Compounds for treating spinal muscular atrophy

申请人：PTC Therapeutics Inc.

公开号：US09617268B2

公开（公告）日：2017-04-11

Provided herein are compounds, compositions thereof and uses therewith for treating spinal muscular atrophy. In a specific embodiment, provided herein are compounds of a form that may be used to modulate the inclusion of exon 7 of SMN2 into mRNA that is transcribed from the SMN2 gene. In another specific embodiment, provided herein are compounds of a form that may be used to modulate the inclusion of exon 7 of SMN1 into mRNA that is transcribed from the SMN1 gene. In yet another embodiment, provided herein are compounds of a form that may be used to modulate the inclusion of exon 7 of SMN1 and SMN2 into mRNA that is transcribed from the SMN1 and SMN2 genes, respectively.

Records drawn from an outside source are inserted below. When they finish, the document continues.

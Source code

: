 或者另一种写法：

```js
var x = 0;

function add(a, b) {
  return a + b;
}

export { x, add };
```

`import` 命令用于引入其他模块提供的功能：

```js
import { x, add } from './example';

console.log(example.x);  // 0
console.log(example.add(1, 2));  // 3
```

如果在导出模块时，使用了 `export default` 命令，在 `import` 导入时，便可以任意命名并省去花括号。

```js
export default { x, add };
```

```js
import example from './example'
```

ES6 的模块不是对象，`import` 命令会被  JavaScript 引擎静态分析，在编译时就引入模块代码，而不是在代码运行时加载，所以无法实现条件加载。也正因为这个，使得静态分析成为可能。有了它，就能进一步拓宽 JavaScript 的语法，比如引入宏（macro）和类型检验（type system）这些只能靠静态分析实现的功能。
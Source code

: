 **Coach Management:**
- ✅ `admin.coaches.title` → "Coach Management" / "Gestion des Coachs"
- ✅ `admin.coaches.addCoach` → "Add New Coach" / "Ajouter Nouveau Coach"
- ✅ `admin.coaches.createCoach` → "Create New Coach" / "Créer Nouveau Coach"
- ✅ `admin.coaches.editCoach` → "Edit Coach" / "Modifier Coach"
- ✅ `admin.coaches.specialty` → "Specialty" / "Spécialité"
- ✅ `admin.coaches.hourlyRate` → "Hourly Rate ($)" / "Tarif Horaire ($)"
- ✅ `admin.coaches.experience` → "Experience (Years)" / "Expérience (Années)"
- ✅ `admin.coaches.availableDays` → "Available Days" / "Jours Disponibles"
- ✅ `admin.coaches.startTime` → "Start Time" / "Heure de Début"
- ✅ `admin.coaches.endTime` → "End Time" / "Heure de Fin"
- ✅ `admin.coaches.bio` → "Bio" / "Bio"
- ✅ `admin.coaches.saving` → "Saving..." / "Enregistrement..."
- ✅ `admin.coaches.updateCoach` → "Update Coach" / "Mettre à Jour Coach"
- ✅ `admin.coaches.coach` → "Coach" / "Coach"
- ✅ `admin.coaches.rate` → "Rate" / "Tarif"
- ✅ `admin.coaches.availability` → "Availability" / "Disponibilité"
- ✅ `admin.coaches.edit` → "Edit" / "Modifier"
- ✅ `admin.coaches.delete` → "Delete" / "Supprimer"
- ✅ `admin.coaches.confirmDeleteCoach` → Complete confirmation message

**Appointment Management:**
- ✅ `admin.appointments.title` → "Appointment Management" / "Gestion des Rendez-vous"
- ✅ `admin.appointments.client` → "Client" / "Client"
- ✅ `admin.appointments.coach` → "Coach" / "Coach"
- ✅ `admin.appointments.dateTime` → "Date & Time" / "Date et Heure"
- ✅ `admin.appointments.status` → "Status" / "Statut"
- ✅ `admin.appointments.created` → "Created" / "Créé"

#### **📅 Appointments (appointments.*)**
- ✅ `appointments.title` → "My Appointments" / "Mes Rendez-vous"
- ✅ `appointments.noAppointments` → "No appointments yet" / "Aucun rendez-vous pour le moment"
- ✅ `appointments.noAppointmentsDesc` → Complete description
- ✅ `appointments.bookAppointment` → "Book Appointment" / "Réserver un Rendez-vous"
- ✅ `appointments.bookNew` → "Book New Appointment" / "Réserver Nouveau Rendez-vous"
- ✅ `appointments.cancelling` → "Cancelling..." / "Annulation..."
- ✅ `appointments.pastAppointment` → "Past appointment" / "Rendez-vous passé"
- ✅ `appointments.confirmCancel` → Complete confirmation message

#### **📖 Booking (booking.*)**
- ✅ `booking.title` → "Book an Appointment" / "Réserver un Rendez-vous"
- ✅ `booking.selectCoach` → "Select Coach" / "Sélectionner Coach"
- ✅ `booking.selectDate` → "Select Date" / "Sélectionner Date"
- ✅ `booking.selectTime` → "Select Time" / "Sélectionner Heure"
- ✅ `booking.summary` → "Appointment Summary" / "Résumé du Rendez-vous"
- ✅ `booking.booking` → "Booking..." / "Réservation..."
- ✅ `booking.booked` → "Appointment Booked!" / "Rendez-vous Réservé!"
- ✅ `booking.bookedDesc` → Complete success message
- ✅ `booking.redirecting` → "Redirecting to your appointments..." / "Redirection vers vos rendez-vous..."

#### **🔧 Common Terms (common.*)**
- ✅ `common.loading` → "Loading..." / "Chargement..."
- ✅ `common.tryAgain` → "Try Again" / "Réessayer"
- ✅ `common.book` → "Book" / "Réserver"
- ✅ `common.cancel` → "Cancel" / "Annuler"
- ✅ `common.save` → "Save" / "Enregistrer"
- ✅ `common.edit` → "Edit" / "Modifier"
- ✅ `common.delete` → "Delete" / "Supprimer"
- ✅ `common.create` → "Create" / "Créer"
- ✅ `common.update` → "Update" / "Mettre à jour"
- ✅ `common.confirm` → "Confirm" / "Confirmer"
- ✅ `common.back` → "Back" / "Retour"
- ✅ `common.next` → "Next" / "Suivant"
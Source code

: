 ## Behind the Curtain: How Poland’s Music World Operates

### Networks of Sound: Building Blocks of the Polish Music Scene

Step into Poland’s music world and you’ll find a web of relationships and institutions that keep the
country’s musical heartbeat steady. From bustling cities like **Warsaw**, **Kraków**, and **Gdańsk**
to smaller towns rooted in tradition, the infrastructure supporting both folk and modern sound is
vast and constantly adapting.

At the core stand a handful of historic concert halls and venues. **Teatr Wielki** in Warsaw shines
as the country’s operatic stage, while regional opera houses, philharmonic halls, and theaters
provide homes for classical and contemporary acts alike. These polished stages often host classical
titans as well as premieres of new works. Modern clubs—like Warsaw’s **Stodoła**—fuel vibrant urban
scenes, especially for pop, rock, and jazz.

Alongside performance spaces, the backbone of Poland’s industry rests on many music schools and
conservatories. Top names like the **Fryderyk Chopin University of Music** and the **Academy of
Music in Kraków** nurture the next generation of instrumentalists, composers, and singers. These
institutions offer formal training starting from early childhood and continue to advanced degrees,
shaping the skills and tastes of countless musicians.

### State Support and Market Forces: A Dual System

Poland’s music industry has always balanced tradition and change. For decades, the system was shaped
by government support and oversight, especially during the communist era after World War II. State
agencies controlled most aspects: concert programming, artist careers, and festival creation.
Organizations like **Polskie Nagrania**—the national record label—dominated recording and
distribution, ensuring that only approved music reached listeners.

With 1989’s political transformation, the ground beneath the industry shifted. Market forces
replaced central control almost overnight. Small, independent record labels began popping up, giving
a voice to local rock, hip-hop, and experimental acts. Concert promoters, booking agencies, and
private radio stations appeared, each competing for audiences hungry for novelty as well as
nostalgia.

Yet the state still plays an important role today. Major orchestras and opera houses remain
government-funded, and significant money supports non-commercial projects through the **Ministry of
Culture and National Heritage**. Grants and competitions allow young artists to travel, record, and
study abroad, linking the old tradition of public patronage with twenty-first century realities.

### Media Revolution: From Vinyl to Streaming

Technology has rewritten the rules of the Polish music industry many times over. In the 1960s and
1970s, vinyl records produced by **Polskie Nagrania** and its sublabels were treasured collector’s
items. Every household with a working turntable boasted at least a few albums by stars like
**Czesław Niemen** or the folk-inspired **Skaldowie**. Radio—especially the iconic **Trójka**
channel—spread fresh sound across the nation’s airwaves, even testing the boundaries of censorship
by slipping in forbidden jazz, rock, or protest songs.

本文提供了用于治疗脊髓性肌萎缩症的化合物、其组合物和使用方法。在一个具体实施例中，本文提供了一种形式的化合物，可用于调节从SMN2基因转录的mRNA中SMN2的外显子7的包含。在另一个具体实施例中，本文提供了一种形式的化合物，可用于调节从SMN1基因转录的mRNA中SMN1的外显子7的包含。在另一个实施例中，本文提供了一种形式的化合物，可用于调节从SMN1和SMN2基因分别转录的mRNA中SMN1和SMN2的外显子7的包含。
COMBINATION THERAPIES FOR TREATMENT OF SPINAL MUSCULAR ATROPHY

申请人：Indiana University Research and Technology Corporation

公开号：US20170239225A1

公开（公告）日：2017-08-24

Disclosed herein are compositions and methods for treatment of spinal muscular atrophy (SMA). In certain embodiments, compounds are provided that increase full-length survival of motor neuron (SMN) protein production by an SMN2 gene.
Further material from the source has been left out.